Em A guerra é divertida, um dos capítulos finais de “A Primeira Vítima” (1975), o australiano Philip Knightley (1929-2016) defende, norteando-se pelo que escutou de oficiais e jovens recrutas que estiveram presentes no campo de batalha, que confrontos armados teriam o poder de reviver a infância daqueles homens entediados. Seymour “Sy” Myron Hersh deve ter achado Knightley um leviano — e quem pode dizer que esteja errado? Bastião da imprensa livre, o rabugento Hersh viu a História ser feita diante de seus olhos ao denunciar o Massacre de Mỹ Lai, o assassinato de cerca de quinhentos civis, a maioria mulheres, crianças e idosos, por soldados americanos nas aldeias sul-vietnamitas de Mỹ Lai e My Khe durante a Guerra do Vietnã (1955-1975), em 16 de março de 1968. O empenho de Hersh em expor os abusos das tropas de Lyndon B. Johnson (1908-1973) — que acabou não disputando a reeleição, tamanho o impacto negativo do episódio — é um dos pontos altos de “Seymour Hersh: Em Busca da Verdade”, retrospecto minucioso da carreira de um profissional que mudou o conceito de reportagem investigativa.
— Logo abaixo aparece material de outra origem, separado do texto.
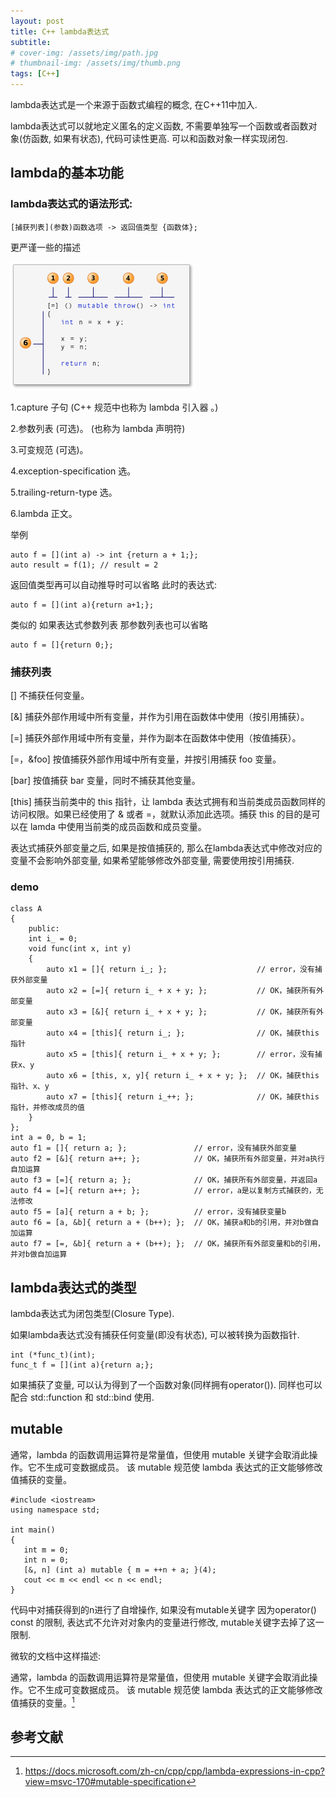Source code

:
```yaml
---
layout: post
title: C++ lambda表达式
subtitle: 
# cover-img: /assets/img/path.jpg
# thumbnail-img: /assets/img/thumb.png
tags: [C++]
---
```


lambda表达式是一个来源于函数式编程的概念, 在C++11中加入.

lambda表达式可以就地定义匿名的定义函数, 不需要单独写一个函数或者函数对象(仿函数, 如果有状态), 代码可读性更高.
可以和函数对象一样实现闭包.

## lambda的基本功能
### lambda表达式的语法形式:
```
[捕获列表](参数)函数选项 -> 返回值类型 {函数体};
```

更严谨一些的描述

![语法格式](../assets/img/post/lambdaexpsyntax.png)

1.capture 子句 (C++ 规范中也称为 lambda 引入器 。)

2.参数列表 (可选)。 (也称为 lambda 声明符)

3.可变规范 (可选)。

4.exception-specification 选。

5.trailing-return-type 选。

6.lambda 正文。

举例
```
auto f = [](int a) -> int {return a + 1;};
auto result = f(1); // result = 2
```
返回值类型再可以自动推导时可以省略
此时的表达式:
```
auto f = [](int a){return a+1;};
```
类似的 如果表达式参数列表 那参数列表也可以省略
```
auto f = []{return 0;};
```

### 捕获列表
[] 不捕获任何变量。

[&] 捕获外部作用域中所有变量，并作为引用在函数体中使用（按引用捕获）。

[=] 捕获外部作用域中所有变量，并作为副本在函数体中使用（按值捕获）。

[=，&foo] 按值捕获外部作用域中所有变量，并按引用捕获 foo 变量。

[bar] 按值捕获 bar 变量，同时不捕获其他变量。

[this] 捕获当前类中的 this 指针，让 lambda 表达式拥有和当前类成员函数同样的访问权限。如果已经使用了 & 或者 =，就默认添加此选项。捕获 this 的目的是可以在 lamda 中使用当前类的成员函数和成员变量。

表达式捕获外部变量之后, 如果是按值捕获的, 那么在lambda表达式中修改对应的变量不会影响外部变量, 如果希望能够修改外部变量, 需要使用按引用捕获.

### demo
```
class A
{
    public:
    int i_ = 0;
    void func(int x, int y)
    {
        auto x1 = []{ return i_; };                    // error，没有捕获外部变量
        auto x2 = [=]{ return i_ + x + y; };           // OK，捕获所有外部变量
        auto x3 = [&]{ return i_ + x + y; };           // OK，捕获所有外部变量
        auto x4 = [this]{ return i_; };                // OK，捕获this指针
        auto x5 = [this]{ return i_ + x + y; };        // error，没有捕获x、y
        auto x6 = [this, x, y]{ return i_ + x + y; };  // OK，捕获this指针、x、y
        auto x7 = [this]{ return i_++; };              // OK，捕获this指针，并修改成员的值
    }
};
int a = 0, b = 1;
auto f1 = []{ return a; };               // error，没有捕获外部变量
auto f2 = [&]{ return a++; };            // OK，捕获所有外部变量，并对a执行自加运算
auto f3 = [=]{ return a; };              // OK，捕获所有外部变量，并返回a
auto f4 = [=]{ return a++; };            // error，a是以复制方式捕获的，无法修改
auto f5 = [a]{ return a + b; };          // error，没有捕获变量b
auto f6 = [a, &b]{ return a + (b++); };  // OK，捕获a和b的引用，并对b做自加运算
auto f7 = [=, &b]{ return a + (b++); };  // OK，捕获所有外部变量和b的引用，并对b做自加运算
```

## lambda表达式的类型
lambda表达式为闭包类型(Closure Type).

如果lambda表达式没有捕获任何变量(即没有状态), 可以被转换为函数指针.

```
int (*func_t)(int);
func_t f = [](int a){return a;};
```

如果捕获了变量, 可以认为得到了一个函数对象(同样拥有operator()). 同样也可以配合 std::function 和 std::bind 使用.

## mutable
通常，lambda 的函数调用运算符是常量值，但使用 mutable 关键字会取消此操作。它不生成可变数据成员。 该 mutable 规范使 lambda 表达式的正文能够修改值捕获的变量。

```
#include <iostream>
using namespace std;

int main()
{
   int m = 0;
   int n = 0;
   [&, n] (int a) mutable { m = ++n + a; }(4);
   cout << m << endl << n << endl;
}
```

代码中对捕获得到的n进行了自增操作, 如果没有mutable关键字 因为operator() const 的限制, 表达式不允许对对象内的变量进行修改, mutable关键字去掉了这一限制.

微软的文档中这样描述:

通常，lambda 的函数调用运算符是常量值，但使用 mutable 关键字会取消此操作。它不生成可变数据成员。 该 mutable 规范使 lambda 表达式的正文能够修改值捕获的变量。[^1]



## 参考文献
[^1]:https://docs.microsoft.com/zh-cn/cpp/cpp/lambda-expressions-in-cpp?view=msvc-170#mutable-specification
No documentário, a diretora Laura Poitras e o produtor Mark Obenhaus formulam hipóteses para explicar o sucesso de Hersh, personagem a um só tempo tão comum e raro.
Poitras leva o seu biografado por caminhos dos quais ele se lembra com doçura, sem jamais deixar-se levar pelas paixões. Hersh ainda não poderia saber, mas jogaria luz sobre um dos maiores escândalos da América a partir de um obscuro tenente do Exército, aparentemente enlouquecido pela pressão da guerra. William Laws Calley Junior (1943-2024) estava à frente do pelotão de infantaria que trucidou a população de Mỹ Lai, e teria permanecido nas sombras não fosse a obstinação do jovem Hersh, à época um free lancer da Associated Press que não se conformava em copidescar os releases do Pentágono em textos de quinhentas palavras. Havia muito mais a ser explicado do que o governo queria admitir, Hersh tirou os véus das narrativas oficiais e começou a incomodar. Henry Kissinger (1923-2023), o todo-poderoso secretário de Estado americano, estava decidido a caçar o “comunista” Hersh, da maneira mais discreta possível, uma vez que sua matéria já rodava o mundo e, dois anos mais tarde, render-lhe-ia o Pulitzer de Reportagem Internacional. Ter sido contratado pelo “New York Times”, consequentemente, esticou a corda um pouco mais.
A aproximação entre Hersh e Poitras é também mediada por atrito. A certa altura, ele parece furioso ao verificar que a diretora conseguiu a identidade de algumas de suas fontes e ameaça interromper as conversas. Vencedora do Oscar de Melhor Documentário por “Citizenfour” (2014), um perfil de Edward Snowden, o delator da NSA, a agência americana de segurança, Poitras não se intimida, e até obtém de Hersh declarações de amor à esposa, a psicanalista Sarah, figura central em sua resistência. Seymour Hersh se conserva um ardoroso entusiasta da imprensa livre, um dos grandes legados da Revolução Francesa (1789-1799), dada pela redação do artigo 11 da Declaração Universal dos Direitos do Homem, aprovada em 26 de agosto de 1789. Agora no Substack, uma plataforma para criadores de conteúdo, e sem planos de aposentar-se.